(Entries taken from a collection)
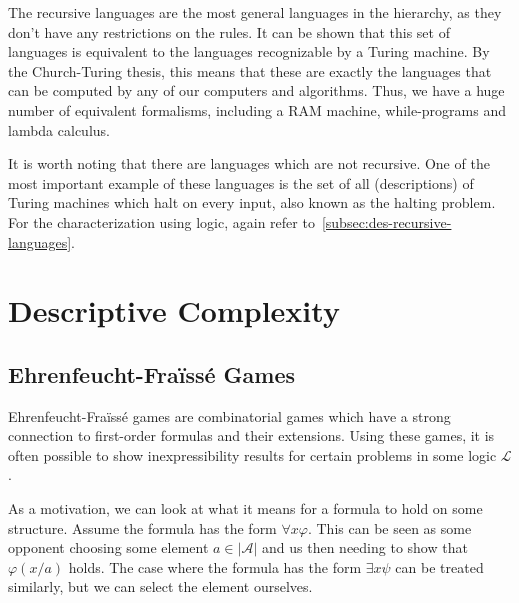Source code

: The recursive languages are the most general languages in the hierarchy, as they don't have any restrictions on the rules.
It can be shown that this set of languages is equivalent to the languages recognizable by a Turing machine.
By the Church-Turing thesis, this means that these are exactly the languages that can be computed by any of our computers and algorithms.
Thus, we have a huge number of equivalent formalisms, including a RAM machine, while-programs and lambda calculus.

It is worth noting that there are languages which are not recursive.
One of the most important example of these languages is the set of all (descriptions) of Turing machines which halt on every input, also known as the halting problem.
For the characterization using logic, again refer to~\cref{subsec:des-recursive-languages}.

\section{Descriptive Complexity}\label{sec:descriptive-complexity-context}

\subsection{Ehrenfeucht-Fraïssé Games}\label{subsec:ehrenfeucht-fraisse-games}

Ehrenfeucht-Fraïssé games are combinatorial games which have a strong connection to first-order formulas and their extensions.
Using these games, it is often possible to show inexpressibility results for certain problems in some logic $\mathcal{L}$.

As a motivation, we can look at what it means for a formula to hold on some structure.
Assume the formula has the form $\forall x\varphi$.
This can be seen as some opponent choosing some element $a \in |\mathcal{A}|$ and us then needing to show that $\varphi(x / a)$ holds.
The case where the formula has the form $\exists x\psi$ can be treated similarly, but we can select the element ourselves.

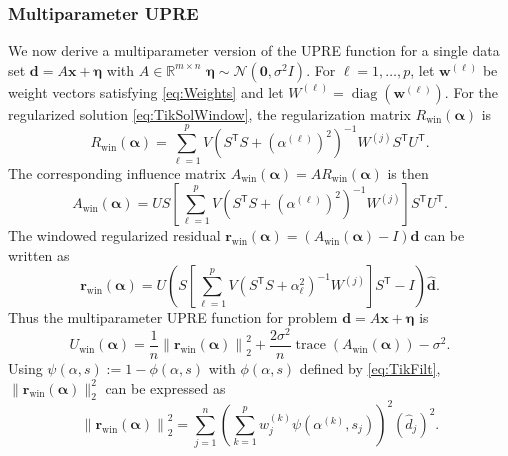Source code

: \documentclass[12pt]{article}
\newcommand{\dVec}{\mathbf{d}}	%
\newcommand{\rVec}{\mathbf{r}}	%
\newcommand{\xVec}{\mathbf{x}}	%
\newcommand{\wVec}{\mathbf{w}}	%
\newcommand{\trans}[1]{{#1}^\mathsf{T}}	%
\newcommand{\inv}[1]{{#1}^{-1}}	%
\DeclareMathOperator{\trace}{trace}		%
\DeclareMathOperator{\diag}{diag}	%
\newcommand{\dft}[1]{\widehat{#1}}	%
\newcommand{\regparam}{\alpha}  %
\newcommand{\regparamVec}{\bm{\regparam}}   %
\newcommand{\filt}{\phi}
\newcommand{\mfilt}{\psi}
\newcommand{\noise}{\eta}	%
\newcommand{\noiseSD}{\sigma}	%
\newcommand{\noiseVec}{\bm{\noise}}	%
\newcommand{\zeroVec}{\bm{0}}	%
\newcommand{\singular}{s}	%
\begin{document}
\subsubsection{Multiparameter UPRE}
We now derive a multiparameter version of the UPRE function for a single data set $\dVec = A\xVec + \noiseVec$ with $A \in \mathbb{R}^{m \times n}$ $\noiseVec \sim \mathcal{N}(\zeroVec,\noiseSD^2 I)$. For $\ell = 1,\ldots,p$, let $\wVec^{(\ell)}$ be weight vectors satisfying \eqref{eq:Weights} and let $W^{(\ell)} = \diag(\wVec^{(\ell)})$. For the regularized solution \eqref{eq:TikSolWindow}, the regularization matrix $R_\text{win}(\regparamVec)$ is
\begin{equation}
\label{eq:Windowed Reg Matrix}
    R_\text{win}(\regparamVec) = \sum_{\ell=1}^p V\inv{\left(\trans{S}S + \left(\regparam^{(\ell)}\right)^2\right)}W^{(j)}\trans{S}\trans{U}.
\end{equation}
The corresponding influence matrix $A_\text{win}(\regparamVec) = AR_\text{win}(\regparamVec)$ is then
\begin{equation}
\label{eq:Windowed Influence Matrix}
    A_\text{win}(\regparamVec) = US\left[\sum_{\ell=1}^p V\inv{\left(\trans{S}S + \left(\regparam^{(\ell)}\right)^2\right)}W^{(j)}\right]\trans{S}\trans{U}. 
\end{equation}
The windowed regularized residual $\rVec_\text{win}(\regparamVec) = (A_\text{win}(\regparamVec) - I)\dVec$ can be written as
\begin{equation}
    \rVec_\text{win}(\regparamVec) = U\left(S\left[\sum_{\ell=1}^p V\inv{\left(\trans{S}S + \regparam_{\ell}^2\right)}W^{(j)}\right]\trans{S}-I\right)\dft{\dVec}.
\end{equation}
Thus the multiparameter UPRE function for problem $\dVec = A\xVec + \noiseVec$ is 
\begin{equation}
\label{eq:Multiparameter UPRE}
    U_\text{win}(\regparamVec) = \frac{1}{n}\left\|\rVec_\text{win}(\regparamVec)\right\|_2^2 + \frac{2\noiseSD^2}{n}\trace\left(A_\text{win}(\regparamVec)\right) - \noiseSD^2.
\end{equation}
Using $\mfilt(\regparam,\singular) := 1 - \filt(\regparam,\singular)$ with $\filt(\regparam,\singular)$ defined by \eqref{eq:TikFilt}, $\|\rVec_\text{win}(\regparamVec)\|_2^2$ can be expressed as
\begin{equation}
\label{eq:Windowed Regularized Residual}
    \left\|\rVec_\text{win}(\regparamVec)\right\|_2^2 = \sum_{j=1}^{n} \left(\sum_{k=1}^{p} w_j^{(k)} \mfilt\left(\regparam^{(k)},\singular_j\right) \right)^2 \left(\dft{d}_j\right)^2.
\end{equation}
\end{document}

**Directions:** Starting at the line above that holds "It is worth" and ending at the line that holds "Ehrenfeucht-Fraïssé games are", transcribe each line exactly and include no other lines.

**Solution to this problem:**
It is worth noting that there are languages which are not recursive.
One of the most important example of these languages is the set of all (descriptions) of Turing machines which halt on every input, also known as the halting problem.
For the characterization using logic, again refer to~\cref{subsec:des-recursive-languages}.

\section{Descriptive Complexity}\label{sec:descriptive-complexity-context}

\subsection{Ehrenfeucht-Fraïssé Games}\label{subsec:ehrenfeucht-fraisse-games}

Ehrenfeucht-Fraïssé games are combinatorial games which have a strong connection to first-order formulas and their extensions.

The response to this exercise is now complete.